- PROBLEM TO SOLVE
Starting at the line that holds "0s - loss: 0.0264", restate every line word for word up to and including the last one in the listing below, and omit all pictures.

▬▬▬

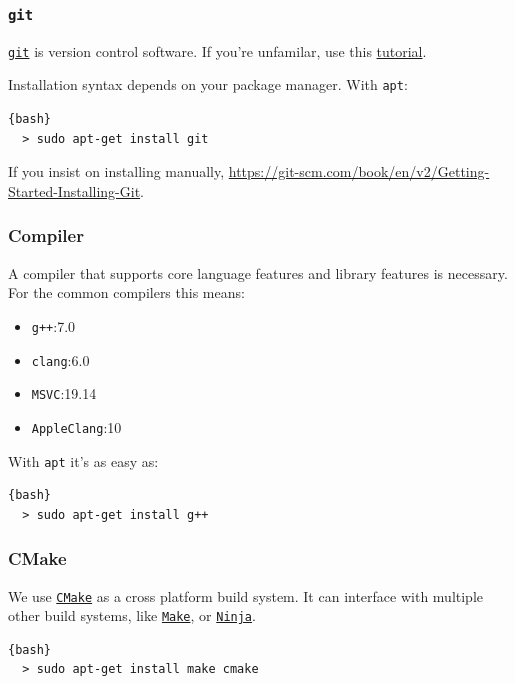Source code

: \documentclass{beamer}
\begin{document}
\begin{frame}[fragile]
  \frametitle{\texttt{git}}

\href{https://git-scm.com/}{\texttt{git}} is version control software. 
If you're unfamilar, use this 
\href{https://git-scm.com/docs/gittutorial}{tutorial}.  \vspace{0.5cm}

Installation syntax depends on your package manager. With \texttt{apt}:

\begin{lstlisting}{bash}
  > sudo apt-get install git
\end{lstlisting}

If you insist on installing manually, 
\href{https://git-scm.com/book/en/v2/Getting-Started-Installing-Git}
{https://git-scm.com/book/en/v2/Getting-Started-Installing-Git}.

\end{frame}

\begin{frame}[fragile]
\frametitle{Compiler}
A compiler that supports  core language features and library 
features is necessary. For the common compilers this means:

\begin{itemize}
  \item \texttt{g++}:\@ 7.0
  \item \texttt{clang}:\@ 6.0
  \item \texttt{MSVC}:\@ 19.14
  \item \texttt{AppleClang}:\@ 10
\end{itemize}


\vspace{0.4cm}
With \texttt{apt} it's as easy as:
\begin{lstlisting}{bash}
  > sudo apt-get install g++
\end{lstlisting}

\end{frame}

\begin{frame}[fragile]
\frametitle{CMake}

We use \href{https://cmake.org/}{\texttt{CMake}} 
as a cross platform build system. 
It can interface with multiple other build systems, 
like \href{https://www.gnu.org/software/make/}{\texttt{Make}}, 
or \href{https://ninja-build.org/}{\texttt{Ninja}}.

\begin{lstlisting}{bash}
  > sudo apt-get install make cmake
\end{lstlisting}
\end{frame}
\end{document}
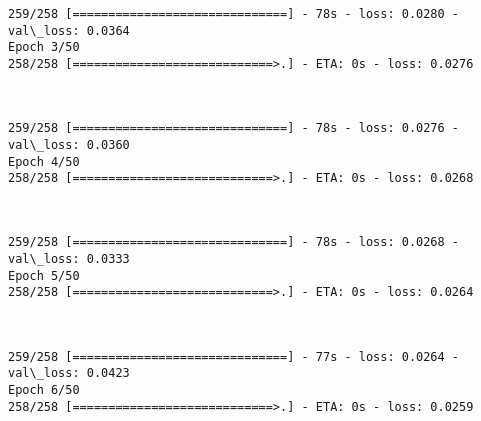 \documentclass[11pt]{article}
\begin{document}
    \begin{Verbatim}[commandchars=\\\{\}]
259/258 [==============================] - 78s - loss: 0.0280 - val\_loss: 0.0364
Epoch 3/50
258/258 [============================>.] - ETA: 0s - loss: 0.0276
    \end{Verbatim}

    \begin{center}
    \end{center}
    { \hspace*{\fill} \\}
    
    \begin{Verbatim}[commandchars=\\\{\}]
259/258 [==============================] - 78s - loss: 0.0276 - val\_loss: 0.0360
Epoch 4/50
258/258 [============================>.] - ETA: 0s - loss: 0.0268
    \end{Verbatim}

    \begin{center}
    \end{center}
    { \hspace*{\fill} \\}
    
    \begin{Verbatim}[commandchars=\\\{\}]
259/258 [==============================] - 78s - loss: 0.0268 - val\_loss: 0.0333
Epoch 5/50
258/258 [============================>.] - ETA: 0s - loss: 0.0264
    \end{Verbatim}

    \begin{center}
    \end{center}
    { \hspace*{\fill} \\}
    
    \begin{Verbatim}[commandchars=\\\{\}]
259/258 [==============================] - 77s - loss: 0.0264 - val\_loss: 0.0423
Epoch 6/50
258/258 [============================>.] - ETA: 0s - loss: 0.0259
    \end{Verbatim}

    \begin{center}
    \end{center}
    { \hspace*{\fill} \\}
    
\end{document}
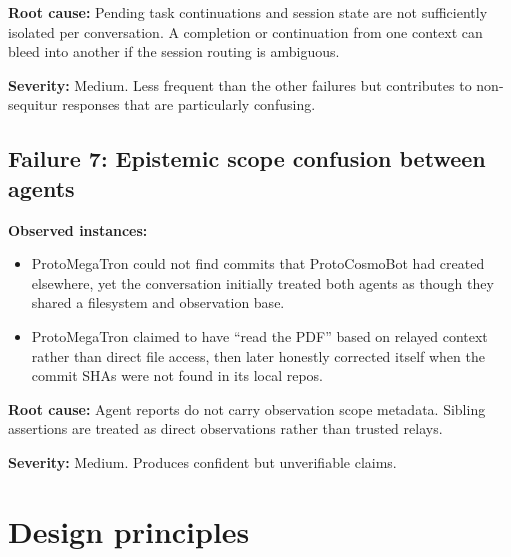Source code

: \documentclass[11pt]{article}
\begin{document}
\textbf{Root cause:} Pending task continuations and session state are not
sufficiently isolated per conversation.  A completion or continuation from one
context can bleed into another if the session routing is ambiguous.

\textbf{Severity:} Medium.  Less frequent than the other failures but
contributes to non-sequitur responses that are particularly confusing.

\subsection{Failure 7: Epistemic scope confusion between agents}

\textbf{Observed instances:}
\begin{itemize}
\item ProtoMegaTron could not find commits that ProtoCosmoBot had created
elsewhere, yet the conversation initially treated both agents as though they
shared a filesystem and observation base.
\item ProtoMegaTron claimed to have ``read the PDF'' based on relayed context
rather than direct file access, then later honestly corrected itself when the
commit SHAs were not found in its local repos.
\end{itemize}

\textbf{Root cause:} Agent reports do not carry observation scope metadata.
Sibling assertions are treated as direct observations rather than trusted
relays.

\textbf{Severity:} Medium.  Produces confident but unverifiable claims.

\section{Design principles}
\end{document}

▬▬▬

- TASK RESULT
258/258 [============================>.] - ETA: 0s - loss: 0.0264
    \end{Verbatim}

    \begin{center}
    \end{center}
    { \hspace*{\fill} \\}
    
    \begin{Verbatim}[commandchars=\\\{\}]
259/258 [==============================] - 77s - loss: 0.0264 - val\_loss: 0.0423
Epoch 6/50
258/258 [============================>.] - ETA: 0s - loss: 0.0259
    \end{Verbatim}

    \begin{center}
    \end{center}
    { \hspace*{\fill} \\}
    
\end{document}
Source code

: \documentclass[11pt]{article}
\begin{document}
\textbf{Root cause:} Pending task continuations and session state are not
sufficiently isolated per conversation.  A completion or continuation from one
context can bleed into another if the session routing is ambiguous.

\textbf{Severity:} Medium.  Less frequent than the other failures but
contributes to non-sequitur responses that are particularly confusing.

\subsection{Failure 7: Epistemic scope confusion between agents}

\textbf{Observed instances:}
\begin{itemize}
\item ProtoMegaTron could not find commits that ProtoCosmoBot had created
elsewhere, yet the conversation initially treated both agents as though they
shared a filesystem and observation base.
\item ProtoMegaTron claimed to have ``read the PDF'' based on relayed context
rather than direct file access, then later honestly corrected itself when the
commit SHAs were not found in its local repos.
\end{itemize}

\textbf{Root cause:} Agent reports do not carry observation scope metadata.
Sibling assertions are treated as direct observations rather than trusted
relays.

\textbf{Severity:} Medium.  Produces confident but unverifiable claims.

\section{Design principles}
\end{document}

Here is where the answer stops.